Kissing Bonds Inspection by Measuring and Comparing Natural Frequencies Using Digital Holography

Accurate detection and evaluation of kissing bonds in composite materials is essential to ensure the integrity of the structure, but traditional NDT methods are often ineffective when dealing with zero-volume defects or disbonds. In this study, a vibration analysis method based on digital holography was used to detect kissing bonds by comparing the vibration mode shapes and corresponding natural frequencies of defective and intact samples. The mode shapes observed with the holography were highly consistent with the results of a linear finite element method simulation, validating the capability and accuracy of digital holography when measuring vibrational characteristics. In this study, three composite aluminum plate samples were prepared: a defect-free sample, a sample with a 30 mm-diameter kissing bond, and a sample with a 60 mm-diameter kissing bond, both located in the center of the respective plates. Controlled contamination of the bond area was used to induce kissing bond defects.

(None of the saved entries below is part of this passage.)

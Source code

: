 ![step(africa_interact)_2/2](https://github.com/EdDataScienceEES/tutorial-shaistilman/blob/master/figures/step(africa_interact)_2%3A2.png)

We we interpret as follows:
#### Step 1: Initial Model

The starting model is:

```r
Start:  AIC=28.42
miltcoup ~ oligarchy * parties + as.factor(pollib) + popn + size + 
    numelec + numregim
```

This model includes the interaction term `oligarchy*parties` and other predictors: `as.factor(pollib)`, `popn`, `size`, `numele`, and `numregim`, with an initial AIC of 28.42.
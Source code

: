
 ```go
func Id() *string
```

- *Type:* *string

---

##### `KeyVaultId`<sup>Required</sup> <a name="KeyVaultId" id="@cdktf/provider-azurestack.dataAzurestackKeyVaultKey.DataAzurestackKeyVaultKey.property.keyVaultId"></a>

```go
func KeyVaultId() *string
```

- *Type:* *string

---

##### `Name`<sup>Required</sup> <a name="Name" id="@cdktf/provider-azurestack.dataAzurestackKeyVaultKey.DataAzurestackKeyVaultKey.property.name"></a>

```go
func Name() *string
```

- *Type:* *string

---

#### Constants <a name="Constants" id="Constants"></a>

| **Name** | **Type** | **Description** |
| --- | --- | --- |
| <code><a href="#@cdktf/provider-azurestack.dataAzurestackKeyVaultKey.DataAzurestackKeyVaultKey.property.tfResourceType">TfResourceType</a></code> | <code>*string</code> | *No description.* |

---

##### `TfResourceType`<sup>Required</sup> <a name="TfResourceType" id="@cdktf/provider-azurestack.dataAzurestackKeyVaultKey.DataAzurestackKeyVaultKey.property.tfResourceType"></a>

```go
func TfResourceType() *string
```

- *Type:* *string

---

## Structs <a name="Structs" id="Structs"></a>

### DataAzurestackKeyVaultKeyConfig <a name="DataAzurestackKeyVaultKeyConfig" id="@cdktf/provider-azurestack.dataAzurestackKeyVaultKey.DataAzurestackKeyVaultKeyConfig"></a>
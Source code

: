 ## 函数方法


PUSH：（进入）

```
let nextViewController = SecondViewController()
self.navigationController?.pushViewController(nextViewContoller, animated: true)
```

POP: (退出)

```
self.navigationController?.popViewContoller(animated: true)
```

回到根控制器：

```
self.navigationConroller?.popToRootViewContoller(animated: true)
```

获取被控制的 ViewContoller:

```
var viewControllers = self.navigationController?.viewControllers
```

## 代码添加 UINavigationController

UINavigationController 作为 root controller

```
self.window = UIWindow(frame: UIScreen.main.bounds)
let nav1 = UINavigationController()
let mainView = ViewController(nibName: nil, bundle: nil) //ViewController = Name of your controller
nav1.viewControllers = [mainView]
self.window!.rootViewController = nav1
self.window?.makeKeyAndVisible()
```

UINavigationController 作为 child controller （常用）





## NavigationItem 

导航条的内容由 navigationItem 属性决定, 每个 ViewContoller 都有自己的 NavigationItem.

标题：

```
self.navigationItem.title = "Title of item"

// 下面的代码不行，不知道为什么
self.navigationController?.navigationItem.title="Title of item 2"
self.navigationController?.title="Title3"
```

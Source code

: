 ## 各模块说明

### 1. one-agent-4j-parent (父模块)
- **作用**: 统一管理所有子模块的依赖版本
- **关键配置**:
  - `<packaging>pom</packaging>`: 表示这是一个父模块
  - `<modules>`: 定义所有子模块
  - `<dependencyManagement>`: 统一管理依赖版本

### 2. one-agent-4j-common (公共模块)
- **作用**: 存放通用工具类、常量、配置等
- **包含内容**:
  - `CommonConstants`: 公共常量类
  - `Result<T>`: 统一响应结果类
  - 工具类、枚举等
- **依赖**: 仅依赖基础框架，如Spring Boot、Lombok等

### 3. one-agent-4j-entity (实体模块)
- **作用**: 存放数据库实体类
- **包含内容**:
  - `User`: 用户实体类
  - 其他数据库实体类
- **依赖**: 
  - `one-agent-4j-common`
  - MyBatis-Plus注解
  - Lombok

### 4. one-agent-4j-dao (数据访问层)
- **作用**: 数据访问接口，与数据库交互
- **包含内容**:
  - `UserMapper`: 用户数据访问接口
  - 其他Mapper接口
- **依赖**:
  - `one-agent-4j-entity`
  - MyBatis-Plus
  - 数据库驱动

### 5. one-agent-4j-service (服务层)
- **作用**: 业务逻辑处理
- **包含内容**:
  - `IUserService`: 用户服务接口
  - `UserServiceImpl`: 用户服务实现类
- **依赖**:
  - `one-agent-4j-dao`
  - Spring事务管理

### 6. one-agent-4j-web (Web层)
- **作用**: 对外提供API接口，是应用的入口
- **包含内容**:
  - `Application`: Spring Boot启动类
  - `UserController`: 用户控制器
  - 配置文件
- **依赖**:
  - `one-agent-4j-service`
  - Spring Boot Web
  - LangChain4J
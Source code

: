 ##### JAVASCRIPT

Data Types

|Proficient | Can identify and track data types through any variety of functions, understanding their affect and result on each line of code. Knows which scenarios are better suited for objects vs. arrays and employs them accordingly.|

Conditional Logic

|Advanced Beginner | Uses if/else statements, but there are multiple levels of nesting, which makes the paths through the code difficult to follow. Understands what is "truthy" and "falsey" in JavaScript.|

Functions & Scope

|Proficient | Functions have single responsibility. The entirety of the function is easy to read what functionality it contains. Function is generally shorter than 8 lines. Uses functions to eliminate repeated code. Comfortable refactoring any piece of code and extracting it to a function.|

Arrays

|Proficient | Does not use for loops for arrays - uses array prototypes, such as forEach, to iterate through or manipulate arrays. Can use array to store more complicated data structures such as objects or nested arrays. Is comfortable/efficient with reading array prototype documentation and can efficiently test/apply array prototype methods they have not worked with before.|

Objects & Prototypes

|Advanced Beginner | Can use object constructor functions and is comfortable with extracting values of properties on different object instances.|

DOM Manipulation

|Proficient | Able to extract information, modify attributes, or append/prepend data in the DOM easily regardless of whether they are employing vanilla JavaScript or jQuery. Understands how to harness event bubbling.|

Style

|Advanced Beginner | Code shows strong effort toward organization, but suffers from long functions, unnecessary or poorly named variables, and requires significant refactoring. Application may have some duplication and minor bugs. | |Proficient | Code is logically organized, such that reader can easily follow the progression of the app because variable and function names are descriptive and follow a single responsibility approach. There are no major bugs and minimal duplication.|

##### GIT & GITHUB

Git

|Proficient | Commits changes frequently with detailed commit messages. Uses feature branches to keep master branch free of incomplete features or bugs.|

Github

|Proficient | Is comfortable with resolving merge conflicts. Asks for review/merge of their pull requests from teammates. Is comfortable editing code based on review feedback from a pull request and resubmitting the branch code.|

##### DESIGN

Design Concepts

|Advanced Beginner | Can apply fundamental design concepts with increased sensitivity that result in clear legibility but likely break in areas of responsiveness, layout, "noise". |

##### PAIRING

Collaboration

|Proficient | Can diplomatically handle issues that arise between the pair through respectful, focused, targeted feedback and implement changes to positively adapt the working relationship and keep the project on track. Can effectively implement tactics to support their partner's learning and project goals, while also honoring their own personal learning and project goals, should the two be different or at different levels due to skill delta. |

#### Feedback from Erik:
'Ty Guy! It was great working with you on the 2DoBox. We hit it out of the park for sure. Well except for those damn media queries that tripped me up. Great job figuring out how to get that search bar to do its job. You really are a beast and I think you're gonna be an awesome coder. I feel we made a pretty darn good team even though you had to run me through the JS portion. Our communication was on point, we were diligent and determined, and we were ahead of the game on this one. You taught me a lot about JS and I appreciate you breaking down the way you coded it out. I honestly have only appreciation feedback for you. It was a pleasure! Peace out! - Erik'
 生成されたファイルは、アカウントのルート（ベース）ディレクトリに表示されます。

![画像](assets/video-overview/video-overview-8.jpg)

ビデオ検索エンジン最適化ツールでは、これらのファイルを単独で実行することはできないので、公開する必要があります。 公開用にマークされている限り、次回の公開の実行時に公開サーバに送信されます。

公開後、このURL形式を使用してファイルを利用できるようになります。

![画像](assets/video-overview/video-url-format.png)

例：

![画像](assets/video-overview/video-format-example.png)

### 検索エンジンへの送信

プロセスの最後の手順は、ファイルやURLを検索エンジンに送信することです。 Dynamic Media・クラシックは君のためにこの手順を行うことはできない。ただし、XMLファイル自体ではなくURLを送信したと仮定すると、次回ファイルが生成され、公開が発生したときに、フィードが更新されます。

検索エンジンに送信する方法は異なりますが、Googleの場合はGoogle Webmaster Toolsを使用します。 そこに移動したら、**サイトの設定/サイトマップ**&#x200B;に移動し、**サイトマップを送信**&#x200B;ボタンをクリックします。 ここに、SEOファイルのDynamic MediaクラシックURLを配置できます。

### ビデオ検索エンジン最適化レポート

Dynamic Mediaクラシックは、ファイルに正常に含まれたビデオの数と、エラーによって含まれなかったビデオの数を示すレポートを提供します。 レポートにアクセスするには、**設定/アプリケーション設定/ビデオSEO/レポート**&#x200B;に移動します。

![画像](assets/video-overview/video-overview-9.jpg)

The experimental results show that as the size of the kissing bond area increases, the natural frequencies of all vibration modes decrease, but the mode shapes remain unchanged. This indicates that the presence and propagation of kissing bonds reduces the structural stiffness, resulting in detectable changes in natural frequencies, thereby providing an effective detection method based on vibrational characteristics. In addition, cyclic loading was used to conduct comparative tests on pristine and defective sample (i.e. with a kissing bond defect). The experimental results show significant changes in the natural frequency of samples with kissing bonds after cyclic loading, due to defect propagation or debonding, while no such change is observed for intact samples. This suggests that in practical engineering applications, the kissing bonds can be detected by comparing the changes in the natural frequency of the same sample before and after cyclic loading, without having to rely on a comparison with an intact sample. This method improves the applicability of this technique, making it more suitable for practical industrial non-destructive testing conditions.